◆ TASK BRIEF ◆
Reproduce the entries below exactly, but only from the line containing "[array addObject:sure];" to the line containing "[alert.view addSubview:view];", inclusive.

◆ PROVIDED INFORMATION ◆

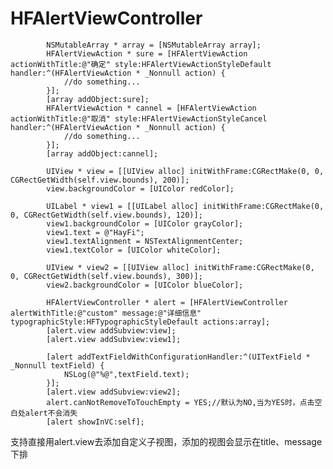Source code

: # HFAlertViewController

            NSMutableArray * array = [NSMutableArray array];
            HFAlertViewAction * sure = [HFAlertViewAction actionWithTitle:@"确定" style:HFAlertViewActionStyleDefault handler:^(HFAlertViewAction * _Nonnull action) {
                //do something...
            }];
            [array addObject:sure];
            HFAlertViewAction * cannel = [HFAlertViewAction actionWithTitle:@"取消" style:HFAlertViewActionStyleCancel handler:^(HFAlertViewAction * _Nonnull action) {
                //do something...
            }];
            [array addObject:cannel];
            
            UIView * view = [[UIView alloc] initWithFrame:CGRectMake(0, 0, CGRectGetWidth(self.view.bounds), 200)];
            view.backgroundColor = [UIColor redColor];
            
            UILabel * view1 = [[UILabel alloc] initWithFrame:CGRectMake(0, 0, CGRectGetWidth(self.view.bounds), 120)];
            view1.backgroundColor = [UIColor grayColor];
            view1.text = @"HayFi";
            view1.textAlignment = NSTextAlignmentCenter;
            view1.textColor = [UIColor whiteColor];
            
            UIView * view2 = [[UIView alloc] initWithFrame:CGRectMake(0, 0, CGRectGetWidth(self.view.bounds), 300)];
            view2.backgroundColor = [UIColor blueColor];
            
            HFAlertViewController * alert = [HFAlertViewController alertWithTitle:@"custom" message:@"详细信息" typographicStyle:HFTypographicStyleDefault actions:array];
            [alert.view addSubview:view];
            [alert.view addSubview:view1];
            
            [alert addTextFieldWithConfigurationHandler:^(UITextField * _Nonnull textField) {
                NSLog(@"%@",textField.text);
            }];
            [alert.view addSubview:view2];
            alert.canNotRemoveToTouchEmpty = YES;//默认为NO,当为YES时，点击空白处alert不会消失
            [alert showInVC:self];
            
支持直接用alert.view去添加自定义子视图，添加的视图会显示在title、message下排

◆ ANSWER TO THIS PROBLEM ◆
            [array addObject:sure];
            HFAlertViewAction * cannel = [HFAlertViewAction actionWithTitle:@"取消" style:HFAlertViewActionStyleCancel handler:^(HFAlertViewAction * _Nonnull action) {
                //do something...
            }];
            [array addObject:cannel];
            
            UIView * view = [[UIView alloc] initWithFrame:CGRectMake(0, 0, CGRectGetWidth(self.view.bounds), 200)];
            view.backgroundColor = [UIColor redColor];
            
            UILabel * view1 = [[UILabel alloc] initWithFrame:CGRectMake(0, 0, CGRectGetWidth(self.view.bounds), 120)];
            view1.backgroundColor = [UIColor grayColor];
            view1.text = @"HayFi";
            view1.textAlignment = NSTextAlignmentCenter;
            view1.textColor = [UIColor whiteColor];
            
            UIView * view2 = [[UIView alloc] initWithFrame:CGRectMake(0, 0, CGRectGetWidth(self.view.bounds), 300)];
            view2.backgroundColor = [UIColor blueColor];
            
            HFAlertViewController * alert = [HFAlertViewController alertWithTitle:@"custom" message:@"详细信息" typographicStyle:HFTypographicStyleDefault actions:array];
            [alert.view addSubview:view];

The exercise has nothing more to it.